### EXERCISE PROMPT
Every line in the data below that includes "παλιότερη" belongs in the answer, copied as it stands.

Recorded data
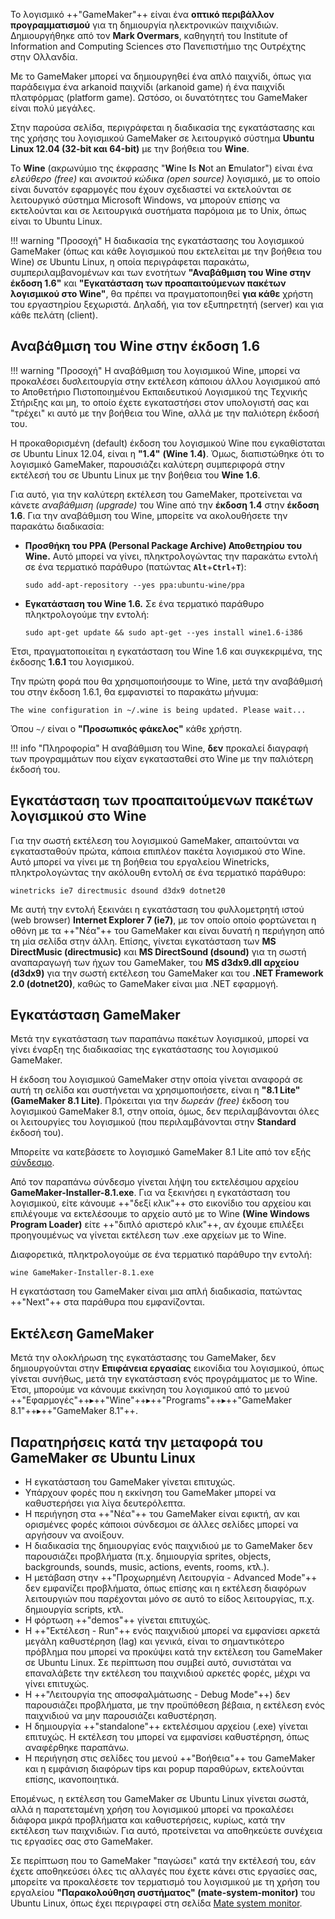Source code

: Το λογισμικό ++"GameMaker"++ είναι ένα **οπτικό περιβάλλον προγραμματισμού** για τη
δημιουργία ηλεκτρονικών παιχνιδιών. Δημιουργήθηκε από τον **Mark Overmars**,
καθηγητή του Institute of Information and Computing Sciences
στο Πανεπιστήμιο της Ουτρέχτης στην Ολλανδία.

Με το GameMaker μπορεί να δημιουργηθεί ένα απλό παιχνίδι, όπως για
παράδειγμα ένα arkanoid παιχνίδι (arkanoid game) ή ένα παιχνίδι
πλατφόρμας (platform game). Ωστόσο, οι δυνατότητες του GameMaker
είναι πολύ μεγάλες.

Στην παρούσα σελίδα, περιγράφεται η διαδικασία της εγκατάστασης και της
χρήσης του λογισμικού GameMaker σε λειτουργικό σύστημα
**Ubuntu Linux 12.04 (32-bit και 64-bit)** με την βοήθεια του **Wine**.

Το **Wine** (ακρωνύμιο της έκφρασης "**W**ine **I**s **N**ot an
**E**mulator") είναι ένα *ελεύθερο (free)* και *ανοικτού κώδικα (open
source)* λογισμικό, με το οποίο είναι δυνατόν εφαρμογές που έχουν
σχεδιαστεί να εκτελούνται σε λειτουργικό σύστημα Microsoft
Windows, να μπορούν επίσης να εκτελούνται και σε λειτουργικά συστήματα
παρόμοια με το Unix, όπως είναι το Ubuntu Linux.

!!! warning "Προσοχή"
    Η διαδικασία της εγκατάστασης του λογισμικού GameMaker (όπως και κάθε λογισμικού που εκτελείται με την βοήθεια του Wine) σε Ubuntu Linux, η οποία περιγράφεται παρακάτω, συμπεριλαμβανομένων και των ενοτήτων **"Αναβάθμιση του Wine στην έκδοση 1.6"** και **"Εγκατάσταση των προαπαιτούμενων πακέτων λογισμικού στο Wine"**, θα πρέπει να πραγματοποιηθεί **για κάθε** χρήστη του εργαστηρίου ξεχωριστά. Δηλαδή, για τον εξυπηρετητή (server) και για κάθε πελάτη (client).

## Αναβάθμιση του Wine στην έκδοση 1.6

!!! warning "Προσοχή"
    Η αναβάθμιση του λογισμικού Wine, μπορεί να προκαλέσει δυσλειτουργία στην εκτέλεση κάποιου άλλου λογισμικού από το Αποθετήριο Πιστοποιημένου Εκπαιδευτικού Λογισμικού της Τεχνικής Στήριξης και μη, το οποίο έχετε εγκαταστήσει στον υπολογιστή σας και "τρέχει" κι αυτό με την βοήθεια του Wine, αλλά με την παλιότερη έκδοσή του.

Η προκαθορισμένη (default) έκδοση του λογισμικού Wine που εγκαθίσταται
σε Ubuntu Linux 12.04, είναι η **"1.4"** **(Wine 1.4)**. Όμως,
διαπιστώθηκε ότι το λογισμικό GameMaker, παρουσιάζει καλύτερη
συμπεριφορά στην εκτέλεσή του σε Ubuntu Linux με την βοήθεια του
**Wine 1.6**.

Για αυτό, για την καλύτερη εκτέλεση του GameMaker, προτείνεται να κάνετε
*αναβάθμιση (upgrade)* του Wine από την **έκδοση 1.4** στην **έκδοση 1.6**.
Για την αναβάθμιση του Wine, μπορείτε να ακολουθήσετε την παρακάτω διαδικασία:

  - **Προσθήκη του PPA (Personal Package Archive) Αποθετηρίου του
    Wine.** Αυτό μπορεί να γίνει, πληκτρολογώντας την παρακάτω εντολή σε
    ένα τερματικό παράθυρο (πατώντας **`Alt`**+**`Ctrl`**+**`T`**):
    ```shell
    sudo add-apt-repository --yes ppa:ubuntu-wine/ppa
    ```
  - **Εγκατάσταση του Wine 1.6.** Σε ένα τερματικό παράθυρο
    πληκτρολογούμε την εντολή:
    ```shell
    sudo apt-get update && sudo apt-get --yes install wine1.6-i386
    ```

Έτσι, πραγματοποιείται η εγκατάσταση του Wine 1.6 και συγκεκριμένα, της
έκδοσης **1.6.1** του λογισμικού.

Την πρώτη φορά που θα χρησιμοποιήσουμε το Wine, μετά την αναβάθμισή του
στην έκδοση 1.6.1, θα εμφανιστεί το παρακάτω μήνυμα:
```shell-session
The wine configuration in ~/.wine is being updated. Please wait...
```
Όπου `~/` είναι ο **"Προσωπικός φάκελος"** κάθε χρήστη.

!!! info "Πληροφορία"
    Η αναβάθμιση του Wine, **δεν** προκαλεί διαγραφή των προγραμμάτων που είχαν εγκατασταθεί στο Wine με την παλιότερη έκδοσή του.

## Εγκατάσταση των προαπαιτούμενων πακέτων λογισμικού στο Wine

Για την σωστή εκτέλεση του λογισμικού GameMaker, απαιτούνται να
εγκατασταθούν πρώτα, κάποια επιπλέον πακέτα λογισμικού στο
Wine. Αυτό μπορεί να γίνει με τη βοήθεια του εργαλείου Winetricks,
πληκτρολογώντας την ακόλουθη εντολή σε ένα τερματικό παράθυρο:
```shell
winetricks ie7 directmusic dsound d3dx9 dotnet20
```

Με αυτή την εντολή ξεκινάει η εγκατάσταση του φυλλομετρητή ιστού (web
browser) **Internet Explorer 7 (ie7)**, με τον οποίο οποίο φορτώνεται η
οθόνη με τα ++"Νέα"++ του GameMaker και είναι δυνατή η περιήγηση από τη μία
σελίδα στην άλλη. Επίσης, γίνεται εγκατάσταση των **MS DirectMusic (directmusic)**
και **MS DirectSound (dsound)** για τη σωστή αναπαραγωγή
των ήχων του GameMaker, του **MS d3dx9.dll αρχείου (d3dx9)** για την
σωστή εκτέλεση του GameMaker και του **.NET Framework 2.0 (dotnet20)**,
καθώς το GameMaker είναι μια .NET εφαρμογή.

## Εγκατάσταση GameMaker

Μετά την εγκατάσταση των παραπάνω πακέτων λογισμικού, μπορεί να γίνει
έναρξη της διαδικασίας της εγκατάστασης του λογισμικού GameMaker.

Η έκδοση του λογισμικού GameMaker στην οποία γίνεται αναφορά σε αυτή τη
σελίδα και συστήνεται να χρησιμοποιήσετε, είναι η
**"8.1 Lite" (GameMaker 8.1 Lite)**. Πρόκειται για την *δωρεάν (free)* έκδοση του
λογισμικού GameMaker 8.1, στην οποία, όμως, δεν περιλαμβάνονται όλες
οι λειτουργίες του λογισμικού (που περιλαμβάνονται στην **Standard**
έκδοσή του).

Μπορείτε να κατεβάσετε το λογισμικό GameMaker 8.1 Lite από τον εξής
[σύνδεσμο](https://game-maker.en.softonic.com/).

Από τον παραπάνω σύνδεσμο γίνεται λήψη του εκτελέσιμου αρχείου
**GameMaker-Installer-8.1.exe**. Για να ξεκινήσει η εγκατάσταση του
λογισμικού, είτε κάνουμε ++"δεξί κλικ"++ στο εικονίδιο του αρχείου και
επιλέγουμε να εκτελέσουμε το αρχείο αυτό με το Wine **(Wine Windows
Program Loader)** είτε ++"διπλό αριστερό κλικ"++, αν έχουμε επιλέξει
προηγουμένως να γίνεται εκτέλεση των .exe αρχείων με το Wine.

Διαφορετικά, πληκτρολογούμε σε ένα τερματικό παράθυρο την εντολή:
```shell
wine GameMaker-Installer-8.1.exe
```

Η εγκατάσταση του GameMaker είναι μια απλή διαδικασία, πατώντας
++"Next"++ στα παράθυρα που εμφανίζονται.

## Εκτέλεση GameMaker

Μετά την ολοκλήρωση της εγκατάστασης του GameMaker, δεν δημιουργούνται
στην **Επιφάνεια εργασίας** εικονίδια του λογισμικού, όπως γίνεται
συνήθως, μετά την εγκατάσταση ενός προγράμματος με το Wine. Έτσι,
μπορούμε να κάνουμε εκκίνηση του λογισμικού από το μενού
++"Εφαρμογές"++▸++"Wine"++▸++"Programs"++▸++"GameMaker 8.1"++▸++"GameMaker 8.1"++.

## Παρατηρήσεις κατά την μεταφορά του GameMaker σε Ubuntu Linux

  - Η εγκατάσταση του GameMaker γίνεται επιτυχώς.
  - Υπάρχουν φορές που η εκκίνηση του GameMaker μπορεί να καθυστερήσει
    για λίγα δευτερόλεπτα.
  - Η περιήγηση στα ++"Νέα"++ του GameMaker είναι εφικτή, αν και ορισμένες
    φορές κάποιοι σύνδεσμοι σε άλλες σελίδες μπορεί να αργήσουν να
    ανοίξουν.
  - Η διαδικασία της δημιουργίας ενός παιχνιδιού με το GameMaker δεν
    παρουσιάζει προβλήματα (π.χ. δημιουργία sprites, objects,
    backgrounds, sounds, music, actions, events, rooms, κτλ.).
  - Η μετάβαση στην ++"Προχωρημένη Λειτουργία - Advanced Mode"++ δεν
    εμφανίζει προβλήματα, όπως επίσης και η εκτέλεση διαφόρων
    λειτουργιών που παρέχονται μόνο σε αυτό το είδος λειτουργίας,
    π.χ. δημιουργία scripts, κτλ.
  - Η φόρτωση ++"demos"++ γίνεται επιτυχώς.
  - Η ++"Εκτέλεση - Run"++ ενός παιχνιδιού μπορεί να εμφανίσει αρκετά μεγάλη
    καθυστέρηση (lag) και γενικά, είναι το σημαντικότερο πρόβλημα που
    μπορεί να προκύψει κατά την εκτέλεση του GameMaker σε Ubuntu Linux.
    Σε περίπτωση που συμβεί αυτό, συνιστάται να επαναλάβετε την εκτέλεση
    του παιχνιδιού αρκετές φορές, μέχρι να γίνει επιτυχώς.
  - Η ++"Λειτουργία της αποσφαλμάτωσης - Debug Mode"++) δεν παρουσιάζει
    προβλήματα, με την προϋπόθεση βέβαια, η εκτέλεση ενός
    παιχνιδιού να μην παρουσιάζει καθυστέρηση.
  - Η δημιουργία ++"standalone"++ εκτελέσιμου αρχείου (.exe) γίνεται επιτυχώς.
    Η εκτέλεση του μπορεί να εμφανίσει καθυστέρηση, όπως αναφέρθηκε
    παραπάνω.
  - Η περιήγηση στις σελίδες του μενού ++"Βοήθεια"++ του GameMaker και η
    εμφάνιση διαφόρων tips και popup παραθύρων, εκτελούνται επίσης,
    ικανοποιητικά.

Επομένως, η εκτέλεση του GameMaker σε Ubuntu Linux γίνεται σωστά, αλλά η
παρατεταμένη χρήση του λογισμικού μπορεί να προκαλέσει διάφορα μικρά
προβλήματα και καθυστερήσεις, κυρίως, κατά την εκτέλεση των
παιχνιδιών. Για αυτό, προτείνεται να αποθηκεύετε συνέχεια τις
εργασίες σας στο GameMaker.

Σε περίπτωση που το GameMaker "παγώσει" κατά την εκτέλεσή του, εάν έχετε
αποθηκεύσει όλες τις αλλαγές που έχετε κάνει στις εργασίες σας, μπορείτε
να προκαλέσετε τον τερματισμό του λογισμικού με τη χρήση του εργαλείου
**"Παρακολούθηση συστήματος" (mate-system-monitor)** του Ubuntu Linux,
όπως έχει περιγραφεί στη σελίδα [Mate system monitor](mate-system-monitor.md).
...
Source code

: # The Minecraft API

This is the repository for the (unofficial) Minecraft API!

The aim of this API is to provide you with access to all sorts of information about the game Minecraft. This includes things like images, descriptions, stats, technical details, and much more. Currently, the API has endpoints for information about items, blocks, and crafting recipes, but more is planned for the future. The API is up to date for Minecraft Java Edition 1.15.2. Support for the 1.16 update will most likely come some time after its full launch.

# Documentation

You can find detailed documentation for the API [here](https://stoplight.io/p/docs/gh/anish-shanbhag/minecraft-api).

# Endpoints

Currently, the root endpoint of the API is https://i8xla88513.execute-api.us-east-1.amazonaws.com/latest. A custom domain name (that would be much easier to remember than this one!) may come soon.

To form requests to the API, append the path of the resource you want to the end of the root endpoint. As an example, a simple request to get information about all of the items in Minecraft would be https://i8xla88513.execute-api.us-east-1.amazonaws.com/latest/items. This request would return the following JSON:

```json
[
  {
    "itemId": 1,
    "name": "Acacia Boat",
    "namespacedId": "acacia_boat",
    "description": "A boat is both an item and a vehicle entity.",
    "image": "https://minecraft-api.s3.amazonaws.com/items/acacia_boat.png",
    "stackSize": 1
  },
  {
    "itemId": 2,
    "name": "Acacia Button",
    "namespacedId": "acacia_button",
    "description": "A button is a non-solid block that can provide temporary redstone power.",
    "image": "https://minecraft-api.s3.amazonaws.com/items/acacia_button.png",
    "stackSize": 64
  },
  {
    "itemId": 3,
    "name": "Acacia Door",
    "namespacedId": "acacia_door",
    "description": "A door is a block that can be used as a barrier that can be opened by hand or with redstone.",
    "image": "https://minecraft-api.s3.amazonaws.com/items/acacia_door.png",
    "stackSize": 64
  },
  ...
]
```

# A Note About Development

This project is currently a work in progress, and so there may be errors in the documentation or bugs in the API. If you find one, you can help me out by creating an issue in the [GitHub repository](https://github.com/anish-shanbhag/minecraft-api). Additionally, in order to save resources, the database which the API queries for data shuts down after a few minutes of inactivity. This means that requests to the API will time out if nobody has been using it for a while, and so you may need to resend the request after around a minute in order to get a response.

### SOLUTION BELOW
    Η αναβάθμιση του λογισμικού Wine, μπορεί να προκαλέσει δυσλειτουργία στην εκτέλεση κάποιου άλλου λογισμικού από το Αποθετήριο Πιστοποιημένου Εκπαιδευτικού Λογισμικού της Τεχνικής Στήριξης και μη, το οποίο έχετε εγκαταστήσει στον υπολογιστή σας και "τρέχει" κι αυτό με την βοήθεια του Wine, αλλά με την παλιότερη έκδοσή του.
    Η αναβάθμιση του Wine, **δεν** προκαλεί διαγραφή των προγραμμάτων που είχαν εγκατασταθεί στο Wine με την παλιότερη έκδοσή του.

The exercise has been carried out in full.